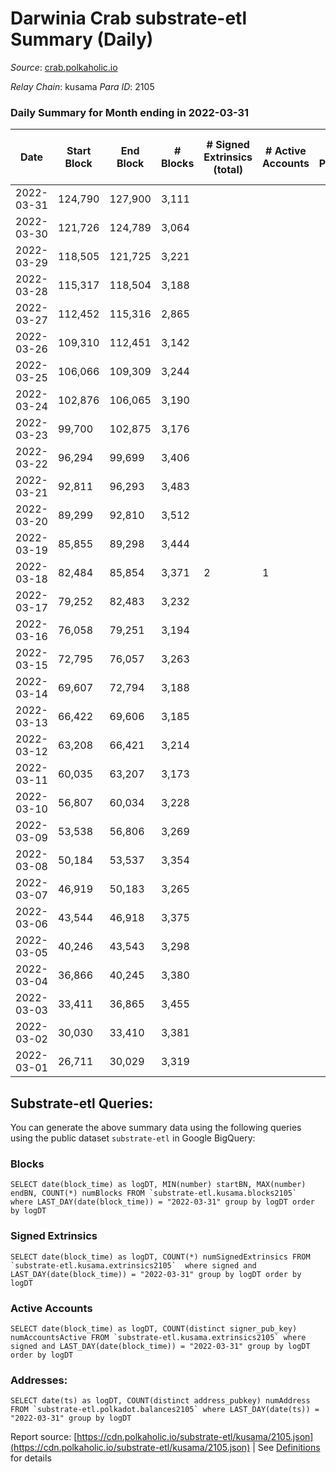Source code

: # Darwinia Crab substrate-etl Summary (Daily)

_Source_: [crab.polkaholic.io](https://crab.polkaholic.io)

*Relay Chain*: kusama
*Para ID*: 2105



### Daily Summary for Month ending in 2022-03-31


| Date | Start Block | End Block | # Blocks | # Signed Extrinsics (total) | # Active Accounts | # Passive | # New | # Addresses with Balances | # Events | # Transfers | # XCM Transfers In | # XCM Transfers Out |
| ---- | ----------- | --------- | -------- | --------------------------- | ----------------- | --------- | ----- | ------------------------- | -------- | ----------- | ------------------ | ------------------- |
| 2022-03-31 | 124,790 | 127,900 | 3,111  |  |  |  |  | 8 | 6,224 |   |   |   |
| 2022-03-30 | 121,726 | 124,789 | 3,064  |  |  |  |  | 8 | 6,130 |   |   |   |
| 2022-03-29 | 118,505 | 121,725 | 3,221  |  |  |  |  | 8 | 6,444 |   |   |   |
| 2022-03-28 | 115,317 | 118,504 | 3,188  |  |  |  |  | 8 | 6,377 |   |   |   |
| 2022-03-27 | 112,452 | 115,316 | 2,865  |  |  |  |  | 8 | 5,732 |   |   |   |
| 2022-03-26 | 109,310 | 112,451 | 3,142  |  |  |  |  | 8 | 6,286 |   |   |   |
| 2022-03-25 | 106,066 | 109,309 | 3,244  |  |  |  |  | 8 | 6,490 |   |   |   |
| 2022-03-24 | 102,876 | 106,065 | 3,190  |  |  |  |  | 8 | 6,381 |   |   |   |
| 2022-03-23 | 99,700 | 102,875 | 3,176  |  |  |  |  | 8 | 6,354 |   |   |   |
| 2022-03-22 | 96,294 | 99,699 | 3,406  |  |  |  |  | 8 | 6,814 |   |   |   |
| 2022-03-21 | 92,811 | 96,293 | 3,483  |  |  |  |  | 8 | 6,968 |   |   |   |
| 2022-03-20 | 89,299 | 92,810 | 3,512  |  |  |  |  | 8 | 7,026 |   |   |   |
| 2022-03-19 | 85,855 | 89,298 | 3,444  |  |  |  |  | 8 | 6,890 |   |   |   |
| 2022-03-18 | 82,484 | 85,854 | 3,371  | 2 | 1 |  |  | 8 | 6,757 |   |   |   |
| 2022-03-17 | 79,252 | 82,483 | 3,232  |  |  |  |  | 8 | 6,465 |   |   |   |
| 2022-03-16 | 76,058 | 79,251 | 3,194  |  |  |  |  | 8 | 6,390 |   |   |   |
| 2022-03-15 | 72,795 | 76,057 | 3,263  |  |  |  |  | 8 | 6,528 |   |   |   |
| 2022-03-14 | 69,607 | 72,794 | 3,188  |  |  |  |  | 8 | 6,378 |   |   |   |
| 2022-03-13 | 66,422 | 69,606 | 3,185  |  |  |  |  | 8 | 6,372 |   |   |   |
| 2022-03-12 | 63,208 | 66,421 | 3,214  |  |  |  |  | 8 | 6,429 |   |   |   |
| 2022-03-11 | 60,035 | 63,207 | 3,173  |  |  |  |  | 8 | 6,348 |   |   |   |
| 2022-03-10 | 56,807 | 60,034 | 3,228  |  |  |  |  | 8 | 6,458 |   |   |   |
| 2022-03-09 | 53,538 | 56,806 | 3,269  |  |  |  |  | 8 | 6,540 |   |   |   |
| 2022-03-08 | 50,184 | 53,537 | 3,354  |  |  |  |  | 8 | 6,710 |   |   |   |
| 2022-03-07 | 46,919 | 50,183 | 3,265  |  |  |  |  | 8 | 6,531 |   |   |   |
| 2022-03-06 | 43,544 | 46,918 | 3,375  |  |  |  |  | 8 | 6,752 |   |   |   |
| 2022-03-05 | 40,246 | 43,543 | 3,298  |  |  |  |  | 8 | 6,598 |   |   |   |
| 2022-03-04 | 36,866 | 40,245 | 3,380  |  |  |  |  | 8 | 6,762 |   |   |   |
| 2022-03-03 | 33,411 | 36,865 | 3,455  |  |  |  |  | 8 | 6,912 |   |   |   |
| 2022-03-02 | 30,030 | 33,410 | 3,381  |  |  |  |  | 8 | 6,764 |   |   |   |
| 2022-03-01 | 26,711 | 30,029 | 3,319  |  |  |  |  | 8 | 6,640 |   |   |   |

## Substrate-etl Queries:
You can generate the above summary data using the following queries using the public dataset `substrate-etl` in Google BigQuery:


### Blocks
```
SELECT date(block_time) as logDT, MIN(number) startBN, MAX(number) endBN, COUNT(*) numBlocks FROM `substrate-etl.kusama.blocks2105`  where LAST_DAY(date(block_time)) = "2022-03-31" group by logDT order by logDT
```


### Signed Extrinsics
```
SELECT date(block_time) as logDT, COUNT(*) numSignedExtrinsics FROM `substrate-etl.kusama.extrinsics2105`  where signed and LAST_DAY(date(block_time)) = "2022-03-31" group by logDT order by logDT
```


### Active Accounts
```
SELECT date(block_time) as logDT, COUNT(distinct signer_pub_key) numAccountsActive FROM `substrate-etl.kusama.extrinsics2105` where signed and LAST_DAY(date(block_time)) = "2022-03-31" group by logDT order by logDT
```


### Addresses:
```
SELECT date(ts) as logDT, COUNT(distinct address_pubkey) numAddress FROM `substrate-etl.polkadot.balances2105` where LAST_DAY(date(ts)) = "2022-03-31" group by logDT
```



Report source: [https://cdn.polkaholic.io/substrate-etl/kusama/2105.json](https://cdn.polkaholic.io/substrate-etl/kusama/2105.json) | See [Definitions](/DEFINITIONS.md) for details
++++++++++
Everything from the opening line of the data through the line with "### Daily Summary" should be repeated exactly; leave the pictures out.

● Your solution:
Source code

: # Darwinia Crab substrate-etl Summary (Daily)

_Source_: [crab.polkaholic.io](https://crab.polkaholic.io)

*Relay Chain*: kusama
*Para ID*: 2105



### Daily Summary for Month ending in 2022-03-31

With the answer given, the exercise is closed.